Other areas of discussion were:
- DESE formally adopting the School Librarians' Resource Document to Support Implementation of Teacher Rubric and providing professional development to school administrators to 1) develop understanding and familiarity with the rubric and 2) to clarify exactly what librarians teach
- Further developing the school librarian rubric to create evidence to associate with what school librarians say they teach to provide to administrators with exemplars
- Promote school librarians participation the DESE Teacher and Principal’s Advisory Cabinets to provide direct feedback to DESE on new policies and resources at the state level. There are 3-4 meetings per year, a weekly newsletter from DESE with updates, and participants can work digitally/remotely
- In promoting a school library specialist position at DESE it should be mentioned that an added benefit is for candidates for licensure pursuing an alternative path. Currently, there isn’t someone at DESE who can review and assess portfolios. This is an important function and could increase the pool of incoming librarians
The participants in the focus group then engaged in a gallery walk protocol facilitated by Amy in which they formed groups and provided feedback on five prompts:
- What ideas do you have for branding, logos, social media, messaging?
- What ideas do you have for this committee and this work moving forward? What is missing?
- What initiatives/goals will have the most impact and in what area?
- What resources/information should be included in the Salem State LibGuide?
- What ideas do you have for working with new or current partners?
The feedback was rich, the conversations were passionate and energetic, and the wealth of ideas was truly inspiring. You can find Amy Short’s synthesis of the gallery walk here. We have a lot of work ahead of us!
- Contacted my legislators and city/town decision makers with information provided by MSLA,
- Reached out to school administrators/decision makers with information about equity issues in my community's school library program,
- Attend a brainstorming session to identify strategic plans for implementing the Commission's Recommendations,
- Reach out to parents and other adults in my community with information about equity issues in my community's school library program.

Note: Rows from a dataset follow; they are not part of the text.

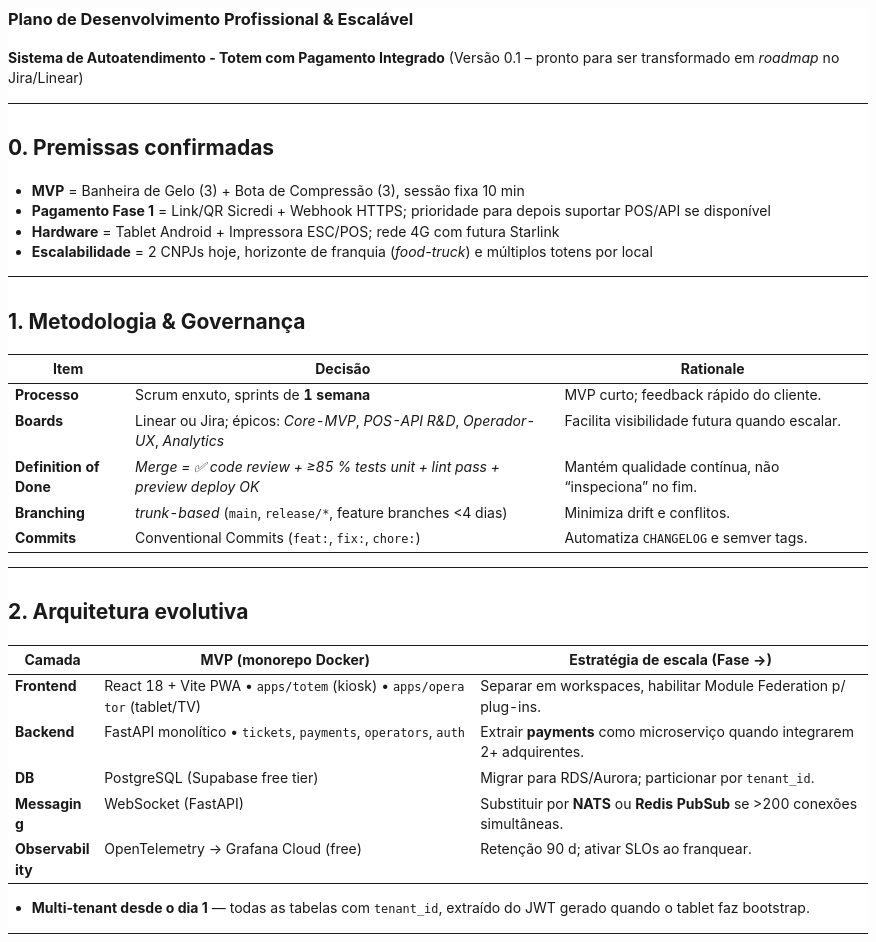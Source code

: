 ### Plano de Desenvolvimento Profissional & Escalável

**Sistema de Autoatendimento - Totem com Pagamento Integrado**
(Versão 0.1 – pronto para ser transformado em *roadmap* no Jira/Linear)

---

## 0. Premissas confirmadas

* **MVP** = Banheira de Gelo (3) + Bota de Compressão (3), sessão fixa 10 min&#x20;
* **Pagamento Fase 1** = Link/QR Sicredi + Webhook HTTPS; prioridade para depois suportar POS/API se disponível&#x20;
* **Hardware** = Tablet Android + Impressora ESC/POS; rede 4G com futura Starlink&#x20;
* **Escalabilidade** = 2 CNPJs hoje, horizonte de franquia (*food-truck*) e múltiplos totens por local&#x20;

---

## 1. Metodologia & Governança

| Item                   | Decisão                                                                        | Rationale                                           |
| ---------------------- | ------------------------------------------------------------------------------ | --------------------------------------------------- |
| **Processo**           | Scrum enxuto, sprints de **1 semana**                                          | MVP curto; feedback rápido do cliente.              |
| **Boards**             | Linear ou Jira; épicos: *Core-MVP*, *POS-API R\&D*, *Operador-UX*, *Analytics* | Facilita visibilidade futura quando escalar.        |
| **Definition of Done** | *Merge = ✅ code review + ≥85 % tests unit + lint pass + preview deploy OK*     | Mantém qualidade contínua, não “inspeciona” no fim. |
| **Branching**          | *trunk-based* (`main`, `release/*`, feature branches <4 dias)                  | Minimiza drift e conflitos.                         |
| **Commits**            | Conventional Commits (`feat:`, `fix:`, `chore:`)                               | Automatiza `CHANGELOG` e semver tags.               |

---

## 2. Arquitetura evolutiva

| Camada            | MVP (monorepo Docker)                                                    | Estratégia de escala (Fase →)                                             |
| ----------------- | ------------------------------------------------------------------------ | ------------------------------------------------------------------------- |
| **Frontend**      | React 18 + Vite PWA • `apps/totem` (kiosk) • `apps/operator` (tablet/TV) | Separar em workspaces, habilitar Module Federation p/ plug-ins.           |
| **Backend**       | FastAPI monolítico   • `tickets`, `payments`, `operators`, `auth`        | Extrair **payments** como microserviço quando integrarem 2+ adquirentes.  |
| **DB**            | PostgreSQL (Supabase free tier)                                          | Migrar para RDS/Aurora; particionar por `tenant_id`.                      |
| **Messaging**     | WebSocket (FastAPI)                                                      | Substituir por **NATS** ou **Redis PubSub** se >200 conexões simultâneas. |
| **Observability** | OpenTelemetry → Grafana Cloud (free)                                     | Retenção 90 d; ativar SLOs ao franquear.                                  |

* **Multi-tenant desde o dia 1** — todas as tabelas com `tenant_id`, extraído do JWT gerado quando o tablet faz bootstrap.

---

- Help develop a PR kit that school librarians can use to inform members of their community about the Commission's findings and recommendations,
- Serve as a liaison to influential allies (e.g., MTA, ATF, MLS, MLA, etc),
- Conduct additional research that builds from this report.
- Public service announcements to raise broad community awareness.
We have created a master list of all MSLA members, MLA members, and stakeholders who have expressed an interest in supporting this advocacy work, or are just interested in staying informed. If you have not already done so, please volunteer using this Advocacy volunteer form. MSLA Executive Director Kathy Lowe has created a Yahoo group to facilitate communication and conduct ongoing threaded discussions. Please check your email for the invitation. If you are signing up now we will add you to the group.
An enormous opportunity exists to improve the equitable access to school libraries and the unique instruction and resources available by licensed professionals. Activating community stakeholders and empowering advocacy with data-based strategies is possible in a new way, and together we can create change. Please join us in improving outcomes for all students across the Commonwealth of Massachusetts.